27. Bölüm Muhittin

1K 28 11
                                    

"Ee sen inmiyo musun?" telefondan başımı kaldırdım.

Bi süre beynimde evirip çevirdim. Bu sesin Uygardan gelip gelmediğini düşündüm.

En sonunda kafamı sola çevirdim.

"Elbette, Sen yani senin-" Lafı eveleyip geveleyip ağzımdan çıkaramadım.

Daha doğrusu çıkarmaktan korktum.

"Bi planım var."

Kaşlarım muzip görünen ancak huzursuz olan bi biçimde çatılırken ağzımı açtım.

Açmamla beraber Uygarın gülümseyen yüzünü görmemle ağzımı geri kapattım.

Ve çantamı alıp ona ters bi biçimde dönüp kapıyı açtım.

İnecekken son bi kez Uygara döndüm.

Bana 'e hadi ama' der gibi bakınca hemen inip kapıyı kapattım.

Kapatmamla beraber gazı kökleyip gitti.

Kendimi hayal kırıklığına uğramış gibi hissetmem normal mi?

Yani ne bileyim belki beni yemeğe götürmesini içten içe istemiş olabilirim.

Zaten açım da.

Etrafıma baktığımda telaşlı elinde bavulla bi o yana bi bu yana giden insanlardan başka bişey göremedim.

Bazıları bi yandan da telefonla hararetli bişeyler konuşuyorlardı.

Gözüme pamuk şeker satan bi amca ilişince gülümsedim.

Çantamdan 1 beşlik çıkarıp o yöne gittim.

Elimdeki parayı uzattım ve gülümseyerek pamuk şekeri  aldım.

Bi yandan paketi açarken ne yapsam diye düşünüyordum.

Pakedi çöpe attıktan sonra elimle bi parça koparıp ağzıma attım.

Kaldırımın yanında duran taksiyi görünce adımlarımı sıklaştırdım.

Taksinin kapısını açıp oturdum.

Eveet şimdi nereye gitçem ben?

Selin kardeşiyle hasret gidermekte, abim onların hasret gidermesinden faydalanıp Selini izlemekte, Uygar moruğu haltlar çevirmekte.

Batu evet evet.

"Siz Taksime doğru sürün ben söyliycem."

Telefonu çıkarıp Batu'yu aradım.

"Alo Batuş?"

"Ya kızım kaç kere diycem sana bana batuş deme diye?"

"Aman neyse sen sormadan söyliyim de, Selin iyi."

"Ha bende on-"

"Biliyorum, biliyorum... E sen nerdesin evde misin?"

"Sokaklarda geziniyorum."

"Tamam bizim kafeye git. Bende geliyom."

Onayladığını belirten garip homurtular çıkardığında gülümseyerek telefonu kulağımdan çektim ve kapattım.

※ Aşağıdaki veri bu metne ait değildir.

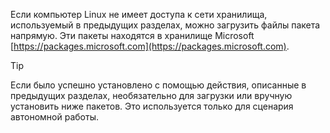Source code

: Если компьютер Linux не имеет доступа к сети хранилища, используемый в предыдущих разделах, можно загрузить файлы пакета напрямую. Эти пакеты находятся в хранилище Microsoft [https://packages.microsoft.com](https://packages.microsoft.com).

> [!TIP]
> Если было успешно установлено с помощью действия, описанные в предыдущих разделах, необязательно для загрузки или вручную установить ниже пакетов. Это используется только для сценария автономной работы.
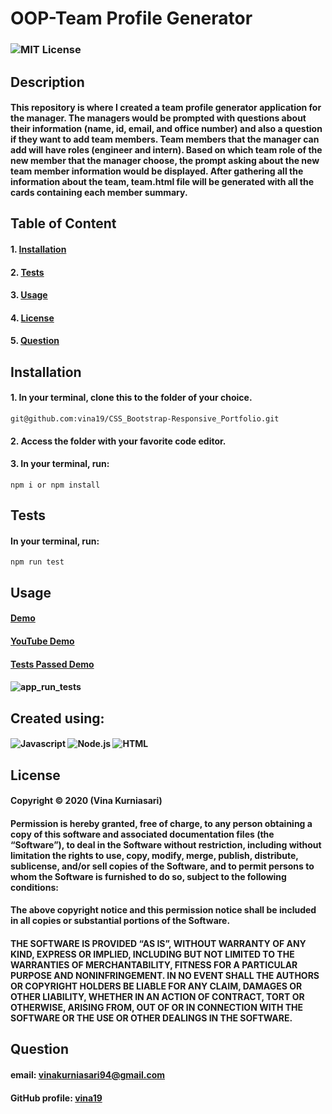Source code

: # OOP-Team Profile Generator
### ![MIT License](https://img.shields.io/static/v1?label=License&message=MIT&color=yellow)
## Description
#### This repository is where I created a team profile generator application for the manager. The managers would be prompted with questions about their information (name, id, email, and office number) and also a question if they want to add team members. Team members that the manager can add will have roles (engineer and intern). Based on which team role of the new member that the manager choose, the prompt asking about the new team member information would be displayed. After gathering all the information about the team, team.html file will be generated with all the cards containing each member summary.

## Table of Content
#### 1. [Installation](##Installation)
#### 2. [Tests](##Tests)
#### 3. [Usage](##Usage)
#### 4. [License](##License)
#### 5. [Question](##Question)

## Installation
#### 1. In your terminal, clone this to the folder of your choice.

    git@github.com:vina19/CSS_Bootstrap-Responsive_Portfolio.git

#### 2. Access the folder with your favorite code editor.
#### 3. In your terminal, run:
    
    npm i or npm install

## Tests
#### In your terminal, run:

    npm run test

## Usage
#### [Demo](https://drive.google.com/file/d/1-X2n6kbegaU1Sde-sc_uB-GRQQT8dFsO/view)
#### [YouTube Demo](https://youtu.be/8JKCHa-cObk)
#### [Tests Passed Demo](https://drive.google.com/file/d/1_1CMQfoYkwIlFPIsSfgwSq60RL00VmBA/view)
#### ![app_run_tests](https://user-images.githubusercontent.com/46719712/101822355-cebc3380-3aee-11eb-8351-53d41c752b3e.gif)

## Created using:
####  ![Javascript](https://img.shields.io/static/v1?label=JavaScript&message=ES6&color=blue) ![Node.js](https://img.shields.io/static/v1?label=Node.js&message=6.14.8&color=green) ![HTML](https://img.shields.io/static/v1?label=HTML&message=HTML5&color=orange)

## License
#### Copyright © 2020 (Vina Kurniasari)

#### Permission is hereby granted, free of charge, to any person obtaining a copy of this software and associated documentation files (the “Software”), to deal in the Software without restriction, including without limitation the rights to use, copy, modify, merge, publish, distribute, sublicense, and/or sell copies of the Software, and to permit persons to whom the Software is furnished to do so, subject to the following conditions:

#### The above copyright notice and this permission notice shall be included in all copies or substantial portions of the Software.

#### THE SOFTWARE IS PROVIDED “AS IS”, WITHOUT WARRANTY OF ANY KIND, EXPRESS OR IMPLIED, INCLUDING BUT NOT LIMITED TO THE WARRANTIES OF MERCHANTABILITY, FITNESS FOR A PARTICULAR PURPOSE AND NONINFRINGEMENT. IN NO EVENT SHALL THE AUTHORS OR COPYRIGHT HOLDERS BE LIABLE FOR ANY CLAIM, DAMAGES OR OTHER LIABILITY, WHETHER IN AN ACTION OF CONTRACT, TORT OR OTHERWISE, ARISING FROM, OUT OF OR IN CONNECTION WITH THE SOFTWARE OR THE USE OR OTHER DEALINGS IN THE SOFTWARE.

## Question
#### email: vinakurniasari94@gmail.com
#### GitHub profile: [vina19](https://github.com/vina19)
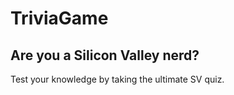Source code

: # TriviaGame

## Are you a Silicon Valley nerd? 
Test your knowledge by taking the ultimate SV quiz.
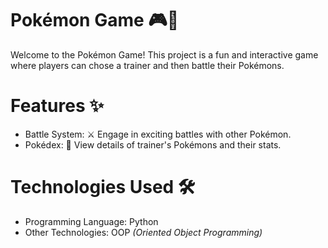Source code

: # Pokémon Game 🎮🐾
Welcome to the Pokémon Game! This project is a fun and interactive game where players can chose a trainer and then battle their Pokémons.

# Features ✨
- Battle System: ⚔️ Engage in exciting battles with other Pokémon.
- Pokédex: 📖 View details of trainer's Pokémons and their stats.

# Technologies Used 🛠️
- Programming Language: Python
- Other Technologies: OOP *(Oriented Object Programming)*
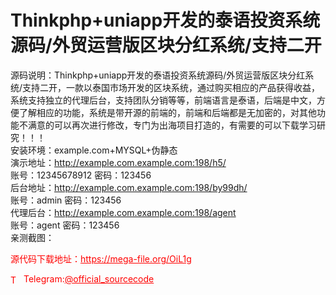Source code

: # Thinkphp+uniapp开发的泰语投资系统源码/外贸运营版区块分红系统/支持二开

源码说明：Thinkphp+uniapp开发的泰语投资系统源码/外贸运营版区块分红系统/支持二开，一款以泰国市场开发的区块系统，通过购买相应的产品获得收益，系统支持独立的代理后台，支持团队分销等等，前端语言是泰语，后端是中文，方便了解相应的功能，系统是带开源的前端的，前端和后端都是无加密的，对其他功能不满意的可以再次进行修改，专门为出海项目打造的，有需要的可以下载学习研究！！！<br>安装环境：example.com+MYSQL+伪静态<br>演示地址：http://example.com.example.com:198/h5/<br>账号：12345678912 密码：123456<br>后台地址：http://example.com.example.com:198/by99dh/<br>账号：admin 密码：123456<br>代理后台：http://example.com.example.com:198/agent<br>账号：agent 密码：123456<br>亲测截图：<br>


<p style="color: red;">源代码下载地址：<a href="https://mega-file.org/OiL1g" style="color: red;">https://mega-file.org/OiL1g</a></p><p style="color: red;"><img src="https://cdn-icons-png.flaticon.com/512/2111/2111646.png" alt="Telegram Icon" style="width: 16px; vertical-align: middle; margin-right: 5px;">Telegram:<a href="https://t.me/official_sourcecode" style="color: red;">@official_sourcecode</a></p>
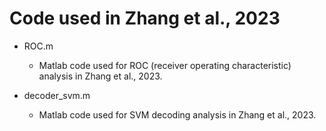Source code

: # Code used in Zhang et al., 2023

- ROC.m
  - Matlab code used for ROC (receiver operating characteristic) analysis in Zhang et al., 2023.

- decoder_svm.m
  - Matlab code used for SVM decoding analysis in Zhang et al., 2023.
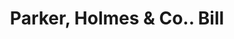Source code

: ---
doi: 10.7916/D8B86M4D
date_other: '1900'
date_other_textual: 1900-1909
form: printed ephemera
genre:
- Invoices
name:
- Parker, Holmes & Co.
object_in_context_url: https://biggert.cul.columbia.edu/items/view/ave_biggert_00436
subject_hierarchical_geographic:
- Boston, Massachusetts, United States
subject_name:
- Parker, Holmes & Co.
title: Parker, Holmes & Co.. Bill
sort_title: Parker, Holmes & Co.. Bill
call_number: ave_biggert_00436
coordinates:
- 42.35805555555556,-71.06361111111111
pid: ave_biggert_00436
identifiers: ave_biggert_00436
permalink: /biggert/ave_biggert_00436/
layout: iiif-image-page
---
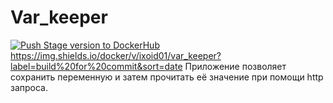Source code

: # Var_keeper
[![Push Stage version to DockerHub](https://github.com/DaniilSamoilov/var_keeper/actions/workflows/staging.yml/badge.svg)](https://github.com/DaniilSamoilov/var_keeper/actions/workflows/staging.yml) https://img.shields.io/docker/v/ixoid01/var_keeper?label=build%20for%20commit&sort=date
Приложение позволяет сохранить переменную и затем прочитать её значение при помощи http запроса.

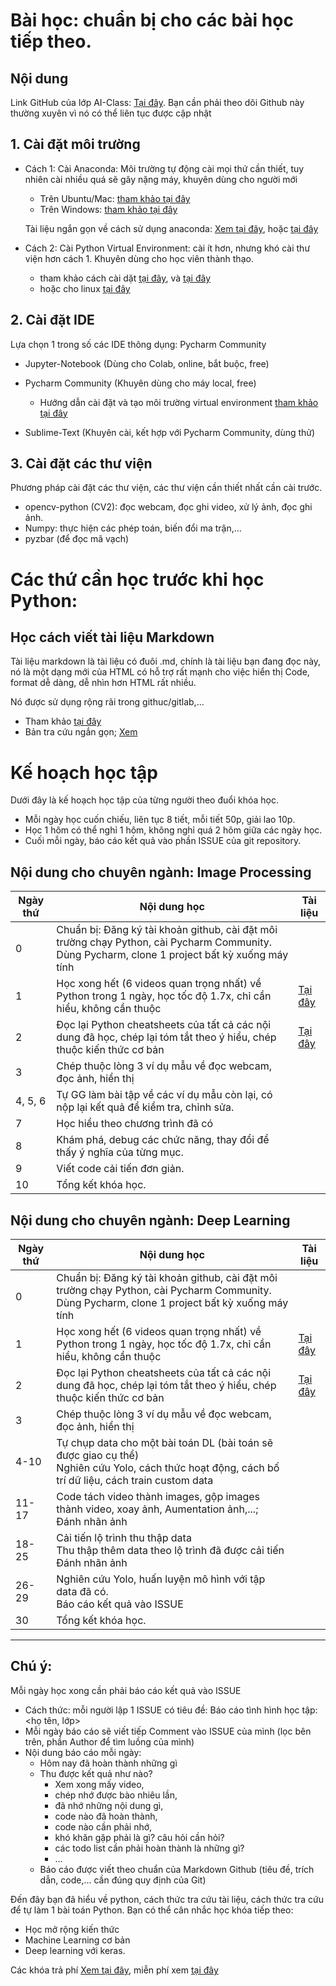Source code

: 
# Bài học: chuẩn bị cho các bài học tiếp theo.


## Nội dung
Link GitHub của lớp AI-Class: [Tại đây](https://github.com/ntanhfai/ntanhfai.github.io/tree/main/Vision). Bạn cần phải theo dõi Github này thường xuyên vì nó có thể liên tục được cập nhật 

##    1. Cài đặt môi trường
- Cách 1: Cài Anaconda: Môi trường tự động cài mọi thứ cần thiết, tuy nhiên cài nhiều quá sẽ gây nặng máy, khuyên dùng cho người mới
  + Trên Ubuntu/Mac: [tham khảo tại đây](https://www.ikkaro.com/vi/anaconda/)
  + Trên Windows:  [tham khảo tại đây](https://websitehcm.com/cai-dat-thu-vien-keras-trong-anaconda/)

  Tài liệu ngắn gọn về cách sử dụng anaconda: 
   [Xem tại đây](https://docs.conda.io/projects/conda/en/4.6.0/_downloads/52a95608c49671267e40c689e0bc00ca/conda-cheatsheet.pdf), 
   hoặc [tại đây](https://kapeli.com/cheat_sheets/Conda.docset/Contents/Resources/Documents/index)


- Cách 2: Cài Python Virtual Environment: cài ít hơn, nhưng khó cài thư viện hơn cách 1. Khuyên dùng cho học viên thành thạo.
    + tham khảo cách cài dặt [tại đây](https://viblo.asia/p/tao-virtual-environment-va-su-dung-cac-goi-thu-vien-thong-qua-pip-trong-python-Az45bmAVlxY),
      và [tại đây](https://mothergeo-py.readthedocs.io/en/latest/development/how-to/venv-win.html)
    + hoặc cho linux [tại đây](https://www.geeksforgeeks.org/creating-python-virtual-environment-windows-linux/)
  
    
##    2. Cài đặt IDE
  
Lựa chọn 1 trong số các IDE thông dụng: Pycharm Community
- Jupyter-Notebook  (Dùng cho Colab, online, bắt buộc, free)
- Pycharm Community (Khuyên dùng cho máy local, free)
  + Hướng dẫn cài đặt và tạo môi trường virtual environment [tham khảo tại đây](https://www.thegioididong.com/game-app/huong-dan-cai-dat-su-dung-pycharm-lap-trinh-python-1316867)
  

- Sublime-Text      (Khuyên cài, kết hợp với Pycharm Community, dùng thử)
    
##     3. Cài đặt các thư viện
Phương pháp cài đặt các thư viện, các thư viện cần thiết nhất cần cài trước.
- opencv-python (CV2): đọc webcam, đọc ghi video, xử lý ảnh, đọc ghi ảnh.
- Numpy: thực hiện các phép toán, biến đổi ma trận,...
- pyzbar (để đọc mã vạch)


# Các thứ cần học trước khi học Python:

## Học cách viết tài liệu Markdown 
Tài liệu markdown là tài liệu có đuôi .md, chính là tài liệu bạn đang đọc này, 
nó là một dạng mới của HTML có hỗ trợ rất mạnh cho việc hiển thị Code, format dễ dàng, dễ nhìn hơn HTML rất nhiều. 

Nó được sử dụng rộng rãi trong githuc/gitlab,... 
- Tham khảo [tại đây](https://viblo.asia/helps/cach-su-dung-markdown-bxjvZYnwkJZ)
- Bản tra cứu ngắn gọn; [Xem](https://www.markdownguide.org/cheat-sheet/)

# Kế hoạch học tập

Dưới đây là kế hoạch học tập của từng người theo đuổi khóa học. 
- Mỗi ngày học cuốn chiếu, liên tục 8 tiết, mỗi tiết 50p, giải lao 10p.
- Học 1 hôm có thể nghỉ 1 hôm, không nghỉ quá 2 hôm giữa các ngày học.
- Cuối mỗi ngày, báo cáo kết quả vào phần ISSUE của git repository.  

## Nội dung cho chuyên ngành: Image Processing 

| Ngày thứ | Nội dung học                                                                                                                                   | Tài liệu                                                                                        |
|----------|------------------------------------------------------------------------------------------------------------------------------------------------|-------------------------------------------------------------------------------------------------|
| 0        | Chuẩn bị: Đăng ký tài khoản github, cài đặt môi trường chạy Python, cài Pycharm Community. Dùng Pycharm, clone 1 project bất kỳ xuống máy tính |                                                                                                 |
| 1        | Học xong hết (6 videos quan trọng nhất) về Python trong 1 ngày, học tốc độ 1.7x, chỉ cần hiểu, không cần thuộc                                 | [Tại đây](http://aisolutions.vn/ai/dlclass/index.php)                                           |
| 2        | Đọc lại Python cheatsheets của tất cả các nội dung đã học, chép lại tóm tắt theo ý hiểu, chép thuộc kiến thức cơ bản                           | [Tại đây](https://github.com/anh-ai/AI_Libs/blob/main/Data-Books/000%20Python%20cheatsheet.pdf) |
 | 3        | Chép thuộc lòng 3 ví dụ mẫu về đọc webcam, đọc ảnh, hiển thị                                                                                   |                                                                                                 |
 | 4, 5, 6  | Tự GG làm bài tập về các ví dụ mẫu còn lại, có nộp lại kết quả để kiểm tra, chỉnh sửa.                                                         |                                                                                                 |
 | 7        | Học hiểu theo chương trình đã có                                                                                                               |                                                                                                 |
 | 8        | Khám phá, debug các chức năng, thay đổi để thấy ý nghĩa của từng mục.                                                                          |                                                                                                 |
 | 9        | Viết code cải tiến đơn giản.                                                                                                                   |                                                                                                 |
 | 10       | Tổng kết khóa học.                                                                                                                             |                                                                                                 |


## Nội dung cho chuyên ngành: Deep Learning  

| Ngày thứ | Nội dung học                                                                                                                                          | Tài liệu                                                                                        |
|----------|-------------------------------------------------------------------------------------------------------------------------------------------------------|-------------------------------------------------------------------------------------------------|
| 0        | Chuẩn bị: Đăng ký tài khoản github, cài đặt môi trường chạy Python, cài Pycharm Community. Dùng Pycharm, clone 1 project bất kỳ xuống máy tính        |                                                                                                 |
| 1        | Học xong hết (6 videos quan trọng nhất) về Python trong 1 ngày, học tốc độ 1.7x, chỉ cần hiểu, không cần thuộc                                        | [Tại đây](http://aisolutions.vn/ai/dlclass/index.php)                                           |
| 2        | Đọc lại Python cheatsheets của tất cả các nội dung đã học, chép lại tóm tắt theo ý hiểu, chép thuộc kiến thức cơ bản                                  | [Tại đây](https://github.com/anh-ai/AI_Libs/blob/main/Data-Books/000%20Python%20cheatsheet.pdf) |
 | 3        | Chép thuộc lòng 3 ví dụ mẫu về đọc webcam, đọc ảnh, hiển thị                                                                                          |                                                                                                 |
| 4-10     | Tự chụp data cho một bài toán DL (bài toán sẽ được giao cụ thể)<br/>Nghiên cứu Yolo, cách thức hoạt động, cách bố trí dữ liệu, cách train custom data |                                                                                                 |  
| 11-17    | Code tách video thành images, gộp images thành video, xoay ảnh, Aumentation ảnh,...; <br/> Đánh nhãn ảnh                                              |                                                                                                 |  
| 18-25    | Cải tiến lộ trình thu thập data <br/>Thu thập thêm data theo lộ trình đã được cải tiến <br/> Đánh nhãn ảnh                                            |                                                                                                 |  
| 26-29    | Nghiên cứu Yolo, huấn luyện mô hình với tập data đã có. <br/> Báo cáo kết quả vào ISSUE                                                               |                                                                                                 |  
 | 30       | Tổng kết khóa học.                                                                                                                                    |                                                                                                 |

---
## Chú ý:

Mỗi ngày học xong cần phải báo cáo kết quả vào ISSUE 
- Cách thức: mỗi người lập 1 ISSUE có tiêu đề: Báo cáo tình hình học tập: <họ tên, lớp>
- Mỗi ngày báo cáo sẽ viết tiếp Comment vào ISSUE của mình (lọc bên trên, phần Author để tìm luồng của mình)
- Nội dung báo cáo mỗi ngày:
  - Hôm nay đã hoàn thành những gì
  - Thu được kết quả như nào? 
    - Xem xong mấy video, 
    - chép nhớ được bào nhiêu lần, 
    - đã nhớ những nội dung gì, 
    - code nào đã hoàn thành, 
    - code nào cần phải nhớ, 
    - khó khăn gặp phải là gì? câu hỏi cần hỏi? 
    - các todo list cần phải hoàn thành là những gì?
    - ...
  - Báo cáo được viết theo chuẩn của Markdown Github (tiêu đề, trích dẫn, code,... cần đúng quy định của Git)

Đến đây bạn đã hiểu về python, cách thức tra cứu tài liệu, cách thức tra cứu để tự làm 1 bài toán Python.
Bạn có thể cân nhắc học khóa tiếp theo:
- Học mở rộng kiến thức 
- Machine Learning cơ bản
- Deep learning với keras.

Các khóa trả phí [Xem tại đây](http://aisolutions.vn/contents/class/index.php), miễn phí xem [tại đây](https://www.youtube.com/watch?v=lJ2YO5IucNs&list=PLXdfILWjpb1VFXSzucqbVgsCCHWwDSnei&ab_channel=Nguy%E1%BB%85nTu%E1%BA%A5nAnh) 






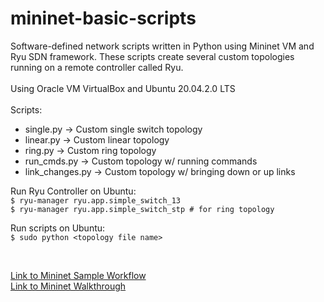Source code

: # mininet-basic-scripts
Software-defined network scripts written in Python using Mininet VM and Ryu SDN framework.
These scripts create several custom topologies running on a remote controller called Ryu.
<br>
<br>
Using Oracle VM VirtualBox and Ubuntu 20.04.2.0 LTS
<br>
<br>
Scripts:
- single.py -> Custom single switch topology
- linear.py -> Custom linear topology
- ring.py -> Custom ring topology
- run_cmds.py -> Custom topology w/ running commands
- link_changes.py -> Custom topology w/ bringing down or up links

Run Ryu Controller on Ubuntu:
<br>
 `$ ryu-manager ryu.app.simple_switch_13`
<br>
 `$ ryu-manager ryu.app.simple_switch_stp # for ring topology`

 Run scripts on Ubuntu:
 <br>
 `$ sudo python <topology file name>`

 <br>
 
 [Link to Mininet Sample Workflow](http://mininet.org/sample-workflow/)
 <br>
 [Link to Mininet Walkthrough](http://mininet.org/walkthrough/)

Bi yandan çantama koyarken bi yandan da taksiciye gideceğim yeri söylemeye çalışıyordum.

"Moonlight cafeye."

Adam dikiz aynasından onayladıktan sonra önüne döndü.

Bende tekrar dışarıyı izlemeye koyuldum derken telefonumun melodisi çalmaya başladı.